- **AIM OF THE TASK**
Exclude all pictures, then write out exactly the lines below from the first one through the line with "or similar in effect.".

- **GIVEN DATA**
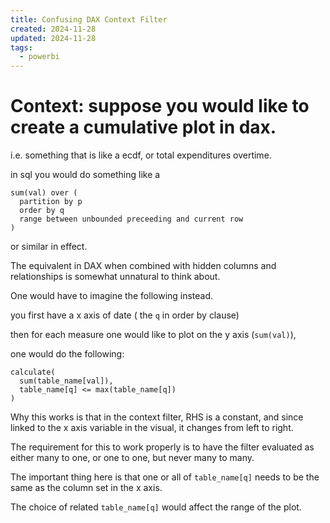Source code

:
```yaml
---
title: Confusing DAX Context Filter
created: 2024-11-28
updated: 2024-11-28
tags:
  - powerbi
---
```


# Context: suppose you would like to create a cumulative plot in dax.

i.e. something that is like a ecdf, or total expenditures overtime.

in sql you would do something like a 
```
sum(val) over (
  partition by p
  order by q
  range between unbounded preceeding and current row
)
```
or similar in effect. 

The equivalent in DAX when combined with hidden columns and relationships is somewhat unnatural to think about.

One would have to imagine the following instead.

you first have a x axis of date ( the `q` in order by clause)

then for each measure one would like to plot on the y axis (`sum(val)`),

one would do the following: 

```DAX
calculate(
  sum(table_name[val]),
  table_name[q] <= max(table_name[q])
)
```

Why this works is that in the context filter, RHS is a constant, and since linked to the x axis variable in the visual, it changes from left to right. 

The requirement for this to work properly is to have the filter evaluated as either many to one, or one to one, but never many to many.

The important thing here is that one or all of `table_name[q]` needs to be the same as the column set in the x axis. 

The choice of related `table_name[q]` would affect the range of the plot.
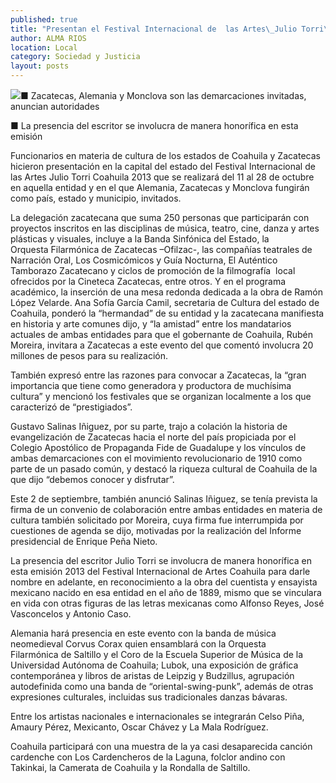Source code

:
 ```yaml
---
published: true
title: "Presentan el Festival Internacional de  las Artes\_Julio Torri\_Coahuila 2013"
author: ALMA RIOS
location: Local
category: Sociedad y Justicia
layout: posts
---
```


![](http://i.imgur.com/sZhOHvQm.jpg)■ Zacatecas,  Alemania y Monclova son las demarcaciones invitadas, anuncian autoridades

■ La presencia del escritor se involucra de manera honorífica en esta emisión

Funcionarios en materia de cultura de los estados de Coahuila y Zacatecas hicieron presentación en la capital del estado del Festival Internacional de las Artes Julio Torri Coahuila 2013 que se realizará del 11 al 28 de octubre en aquella entidad y en el que Alemania, Zacatecas y Monclova fungirán como país, estado y municipio, invitados.

La delegación zacatecana que suma 250 personas que participarán con proyectos inscritos en las disciplinas de música, teatro, cine, danza y artes plásticas y visuales, incluye a la Banda Sinfónica del Estado, la Orquesta Filarmónica de Zacatecas –Ofilzac-, las compañías teatrales de Narración Oral, Los Cosmicómicos y Guía Nocturna, El Auténtico Tamborazo Zacatecano y ciclos de promoción de la filmografía  local ofrecidos por la Cineteca Zacatecas, entre otros. Y en el programa académico, la inserción de una mesa redonda dedicada a la obra de Ramón López Velarde.
Ana Sofía García Camil, secretaria de Cultura del estado de Coahuila, ponderó la “hermandad” de su entidad y la zacatecana manifiesta en historia y arte comunes dijo, y “la amistad” entre los mandatarios actuales de ambas entidades para que el gobernante de Coahuila, Rubén Moreira, invitara a Zacatecas a este evento del que comentó involucra 20 millones de pesos para su realización.

También expresó entre las razones para convocar a Zacatecas, la “gran importancia que tiene como generadora y productora de muchísima cultura” y mencionó los festivales que se organizan localmente a los que caracterizó de “prestigiados”.

Gustavo Salinas Iñiguez, por su parte, trajo a colación la historia de evangelización de Zacatecas hacia el norte del país propiciada por el Colegio Apostólico de Propaganda Fide de Guadalupe y los vínculos de ambas demarcaciones con el movimiento revolucionario de 1910 como parte de un pasado común, y destacó la riqueza cultural de Coahuila de la que dijo “debemos conocer y disfrutar”.

Este 2 de septiembre, también anunció Salinas Iñiguez, se tenía prevista la firma de un convenio de colaboración entre ambas entidades en materia de cultura también solicitado por Moreira, cuya firma fue interrumpida por cuestiones de agenda se dijo, motivadas por la realización del Informe presidencial de Enrique Peña Nieto.

La presencia del escritor Julio Torri se involucra de manera honorífica en esta emisión 2013 del Festival Internacional de Artes Coahuila para darle nombre en adelante, en reconocimiento a la obra del cuentista y ensayista mexicano nacido en esa entidad en el año de 1889, mismo que se vinculara en vida con otras figuras de las letras mexicanas como Alfonso Reyes, José Vasconcelos y Antonio Caso.

Alemania hará presencia en este evento con la banda de música neomedieval Corvus Corax quien ensamblará con la Orquesta Filarmónica de Saltillo y el Coro de la Escuela Superior de Música de la Universidad Autónoma de Coahuila; Lubok, una exposición de gráfica contemporánea y libros de aristas de Leipzig y Budzillus, agrupación autodefinida como una banda de “oriental-swing-punk”, además de otras expresiones culturales, incluidas sus tradicionales danzas bávaras.

Entre los artistas nacionales e internacionales se integrarán Celso Piña, Amaury Pérez, Mexicanto, Oscar Chávez y La Mala Rodríguez.

Coahuila participará con una muestra de la ya casi desaparecida canción cardenche con Los Cardencheros de la Laguna, folclor andino con Takinkai, la Camerata de Coahuila y la Rondalla de Saltillo.
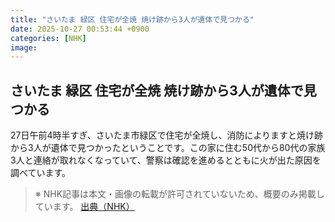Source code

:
 ```yaml
---
title: "さいたま 緑区 住宅が全焼 焼け跡から3人が遺体で見つかる"
date: 2025-10-27 00:53:44 +0900
categories: [NHK]
image: 
---
```

## さいたま 緑区 住宅が全焼 焼け跡から3人が遺体で見つかる

27日午前4時半すぎ、さいたま市緑区で住宅が全焼し、消防によりますと焼け跡から3人が遺体で見つかったということです。この家に住む50代から80代の家族3人と連絡が取れなくなっていて、警察は確認を進めるとともに火が出た原因を調べています。

> ※ NHK記事は本文・画像の転載が許可されていないため、概要のみ掲載しています。
[出典（NHK）](http://www3.nhk.or.jp/news/html/20251027/k10014960341000.html)
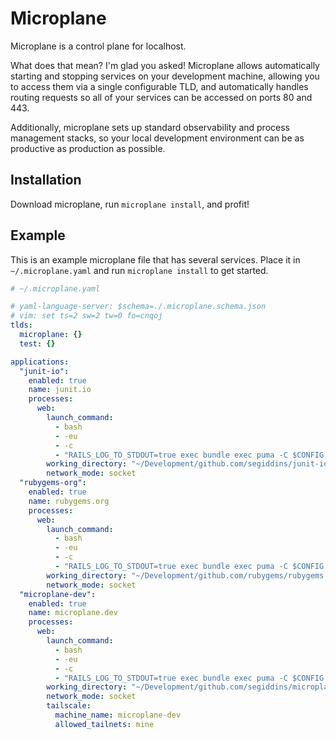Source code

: # Microplane

Microplane is a control plane for localhost.

What does that mean? I'm glad you asked!
Microplane allows automatically starting and stopping services on your
development machine, allowing you to access them via a single configurable TLD,
and automatically handles routing requests so all of your services can be accessed
on ports 80 and 443.

Additionally, microplane sets up standard observability and process management stacks,
so your local development environment can be as productive as production as possible.

## Installation

Download microplane, run `microplane install`, and profit!

## Example

This is an example microplane file that has several services.
Place it in `~/.microplane.yaml` and run `microplane install` to get started.

```yaml
# ~/.microplane.yaml

# yaml-language-server: $schema=./.microplane.schema.json
# vim: set ts=2 sw=2 tw=0 fo=cnqoj
tlds:
  microplane: {}
  test: {}

applications:
  "junit-io":
    enabled: true
    name: junit.io
    processes:
      web:
        launch_command:
          - bash
          - -eu
          - -c
          - "RAILS_LOG_TO_STDOUT=true exec bundle exec puma -C $CONFIG --tag microplane:$MICROPLANE_APP_NAME -w $WORKERS -t 0:$THREADS -b unix:$MICROPLANE_SOCKET"
        working_directory: "~/Development/github.com/segiddins/junit-io"
        network_mode: socket
  "rubygems-org":
    enabled: true
    name: rubygems.org
    processes:
      web:
        launch_command:
          - bash
          - -eu
          - -c
          - "RAILS_LOG_TO_STDOUT=true exec bundle exec puma -C $CONFIG --tag microplane:$MICROPLANE_APP_NAME -w $WORKERS -t 0:$THREADS -b unix:$MICROPLANE_SOCKET"
        working_directory: "~/Development/github.com/rubygems/rubygems.org"
        network_mode: socket
  "microplane-dev":
    enabled: true
    name: microplane.dev
    processes:
      web:
        launch_command:
          - bash
          - -eu
          - -c
          - "RAILS_LOG_TO_STDOUT=true exec bundle exec puma -C $CONFIG --tag microplane:$MICROPLANE_APP_NAME -w $WORKERS -t 0:$THREADS -b unix:$MICROPLANE_SOCKET"
        working_directory: "~/Development/github.com/segiddins/microplane-dev"
        network_mode: socket
        tailscale:
          machine_name: microplane-dev
          allowed_tailnets: mine
```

- **TASK OUTPUT**
Source code

:
```yaml
---
title: Confusing DAX Context Filter
created: 2024-11-28
updated: 2024-11-28
tags:
  - powerbi
---
```


# Context: suppose you would like to create a cumulative plot in dax.

i.e. something that is like a ecdf, or total expenditures overtime.

in sql you would do something like a 
```
sum(val) over (
  partition by p
  order by q
  range between unbounded preceeding and current row
)
```
or similar in effect. 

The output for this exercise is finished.